Read the records below. Copy each line where the string "description" occurs.

**SOURCE MATERIAL**.
+++

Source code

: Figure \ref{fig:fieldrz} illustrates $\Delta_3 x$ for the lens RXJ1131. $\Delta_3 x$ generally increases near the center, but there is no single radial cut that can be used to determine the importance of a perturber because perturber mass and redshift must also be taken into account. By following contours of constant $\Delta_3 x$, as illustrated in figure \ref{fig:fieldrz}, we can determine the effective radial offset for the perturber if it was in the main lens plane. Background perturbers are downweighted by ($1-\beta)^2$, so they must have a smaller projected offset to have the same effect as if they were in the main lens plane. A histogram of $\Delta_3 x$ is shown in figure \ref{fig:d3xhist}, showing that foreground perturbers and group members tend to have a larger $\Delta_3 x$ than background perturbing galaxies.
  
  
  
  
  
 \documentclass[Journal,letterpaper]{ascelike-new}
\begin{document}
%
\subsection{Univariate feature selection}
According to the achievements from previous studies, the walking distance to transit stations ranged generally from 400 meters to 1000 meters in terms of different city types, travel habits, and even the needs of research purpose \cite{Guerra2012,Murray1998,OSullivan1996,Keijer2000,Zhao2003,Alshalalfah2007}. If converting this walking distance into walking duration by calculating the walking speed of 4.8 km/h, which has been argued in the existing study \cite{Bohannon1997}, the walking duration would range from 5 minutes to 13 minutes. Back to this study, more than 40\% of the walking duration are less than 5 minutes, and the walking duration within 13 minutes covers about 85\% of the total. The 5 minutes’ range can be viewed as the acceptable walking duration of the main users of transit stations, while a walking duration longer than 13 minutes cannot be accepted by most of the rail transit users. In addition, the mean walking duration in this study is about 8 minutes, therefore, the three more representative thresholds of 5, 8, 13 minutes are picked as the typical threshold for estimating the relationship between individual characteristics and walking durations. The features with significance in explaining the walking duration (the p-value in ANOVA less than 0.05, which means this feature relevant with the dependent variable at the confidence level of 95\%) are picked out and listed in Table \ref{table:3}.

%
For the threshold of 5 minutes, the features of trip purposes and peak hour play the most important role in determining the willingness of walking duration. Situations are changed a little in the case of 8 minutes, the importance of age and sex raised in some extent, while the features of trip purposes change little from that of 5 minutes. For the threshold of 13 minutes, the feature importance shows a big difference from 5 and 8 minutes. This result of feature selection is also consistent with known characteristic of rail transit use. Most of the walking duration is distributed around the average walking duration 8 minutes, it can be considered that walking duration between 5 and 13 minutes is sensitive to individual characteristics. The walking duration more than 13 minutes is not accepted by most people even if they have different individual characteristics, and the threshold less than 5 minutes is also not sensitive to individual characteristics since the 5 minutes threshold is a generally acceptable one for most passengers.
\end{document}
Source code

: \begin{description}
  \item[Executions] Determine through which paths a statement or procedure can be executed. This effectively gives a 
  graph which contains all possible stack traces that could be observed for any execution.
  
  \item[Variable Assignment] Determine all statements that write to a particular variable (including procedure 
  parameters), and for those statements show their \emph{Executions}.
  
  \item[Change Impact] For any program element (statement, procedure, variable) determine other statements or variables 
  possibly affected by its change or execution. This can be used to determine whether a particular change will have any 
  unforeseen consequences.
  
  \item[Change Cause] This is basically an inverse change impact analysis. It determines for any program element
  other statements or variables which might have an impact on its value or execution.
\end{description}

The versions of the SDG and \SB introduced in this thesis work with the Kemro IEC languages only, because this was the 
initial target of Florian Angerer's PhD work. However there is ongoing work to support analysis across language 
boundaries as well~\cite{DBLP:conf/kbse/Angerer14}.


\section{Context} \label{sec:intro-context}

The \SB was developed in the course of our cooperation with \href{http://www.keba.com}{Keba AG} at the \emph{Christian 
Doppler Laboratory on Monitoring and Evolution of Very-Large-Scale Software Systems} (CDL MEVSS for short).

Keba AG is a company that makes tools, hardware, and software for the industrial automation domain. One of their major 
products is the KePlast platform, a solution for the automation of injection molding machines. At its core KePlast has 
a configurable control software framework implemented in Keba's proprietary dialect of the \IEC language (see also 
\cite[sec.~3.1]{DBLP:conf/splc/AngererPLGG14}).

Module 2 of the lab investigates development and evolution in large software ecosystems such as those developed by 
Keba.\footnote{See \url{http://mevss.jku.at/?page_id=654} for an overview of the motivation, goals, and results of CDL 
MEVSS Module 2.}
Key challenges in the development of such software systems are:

+++

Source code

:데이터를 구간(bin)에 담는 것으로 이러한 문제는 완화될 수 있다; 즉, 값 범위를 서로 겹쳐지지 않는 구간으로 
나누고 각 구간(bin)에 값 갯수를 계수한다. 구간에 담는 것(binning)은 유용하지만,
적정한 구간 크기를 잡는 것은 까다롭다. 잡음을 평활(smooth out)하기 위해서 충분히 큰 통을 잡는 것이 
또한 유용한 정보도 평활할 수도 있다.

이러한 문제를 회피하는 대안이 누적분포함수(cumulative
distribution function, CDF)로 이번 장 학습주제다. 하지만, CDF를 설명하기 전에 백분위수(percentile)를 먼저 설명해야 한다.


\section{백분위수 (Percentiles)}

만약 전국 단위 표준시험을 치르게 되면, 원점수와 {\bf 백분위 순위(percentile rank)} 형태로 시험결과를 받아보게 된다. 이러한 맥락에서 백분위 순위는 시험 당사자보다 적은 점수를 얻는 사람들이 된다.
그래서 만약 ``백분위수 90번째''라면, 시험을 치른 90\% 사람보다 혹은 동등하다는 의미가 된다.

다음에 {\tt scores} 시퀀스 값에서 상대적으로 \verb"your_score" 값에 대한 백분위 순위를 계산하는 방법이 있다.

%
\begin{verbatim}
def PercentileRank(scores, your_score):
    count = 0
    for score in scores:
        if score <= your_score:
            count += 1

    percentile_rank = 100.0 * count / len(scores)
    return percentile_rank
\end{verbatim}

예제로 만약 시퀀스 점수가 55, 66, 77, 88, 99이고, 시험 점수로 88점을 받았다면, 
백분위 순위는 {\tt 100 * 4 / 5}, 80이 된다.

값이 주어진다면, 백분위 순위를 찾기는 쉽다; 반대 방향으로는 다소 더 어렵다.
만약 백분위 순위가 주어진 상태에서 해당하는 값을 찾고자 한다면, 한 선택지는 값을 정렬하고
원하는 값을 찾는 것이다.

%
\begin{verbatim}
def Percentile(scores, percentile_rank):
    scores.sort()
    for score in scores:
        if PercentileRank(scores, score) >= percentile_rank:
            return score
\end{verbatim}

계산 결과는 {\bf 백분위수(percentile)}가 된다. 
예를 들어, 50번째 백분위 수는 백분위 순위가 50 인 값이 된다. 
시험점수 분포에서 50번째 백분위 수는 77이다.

+++

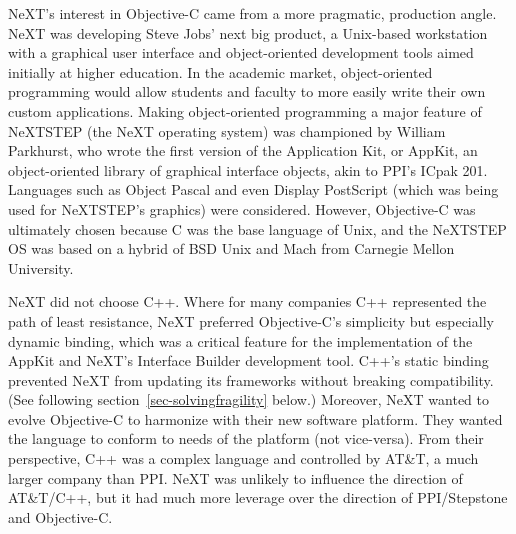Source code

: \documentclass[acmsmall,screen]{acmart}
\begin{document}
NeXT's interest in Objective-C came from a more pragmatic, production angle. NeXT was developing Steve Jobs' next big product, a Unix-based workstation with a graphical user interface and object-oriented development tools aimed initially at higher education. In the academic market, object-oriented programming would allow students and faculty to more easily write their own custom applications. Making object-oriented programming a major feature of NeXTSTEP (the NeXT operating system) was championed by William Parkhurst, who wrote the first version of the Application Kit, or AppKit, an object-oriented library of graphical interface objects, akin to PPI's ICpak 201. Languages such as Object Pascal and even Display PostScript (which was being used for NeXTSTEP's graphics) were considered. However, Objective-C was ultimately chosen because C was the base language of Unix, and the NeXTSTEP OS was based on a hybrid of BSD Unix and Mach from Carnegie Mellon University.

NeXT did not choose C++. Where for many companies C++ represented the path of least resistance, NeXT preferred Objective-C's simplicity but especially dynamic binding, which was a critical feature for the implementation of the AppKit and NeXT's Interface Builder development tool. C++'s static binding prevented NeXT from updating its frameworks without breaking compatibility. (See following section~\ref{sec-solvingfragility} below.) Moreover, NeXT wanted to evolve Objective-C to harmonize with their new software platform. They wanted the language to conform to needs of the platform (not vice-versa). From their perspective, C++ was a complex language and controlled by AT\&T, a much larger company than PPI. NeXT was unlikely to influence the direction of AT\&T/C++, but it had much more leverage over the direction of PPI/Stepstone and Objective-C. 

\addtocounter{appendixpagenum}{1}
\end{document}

+++

**ANSWER SECTION**.
: \begin{description}
\end{description}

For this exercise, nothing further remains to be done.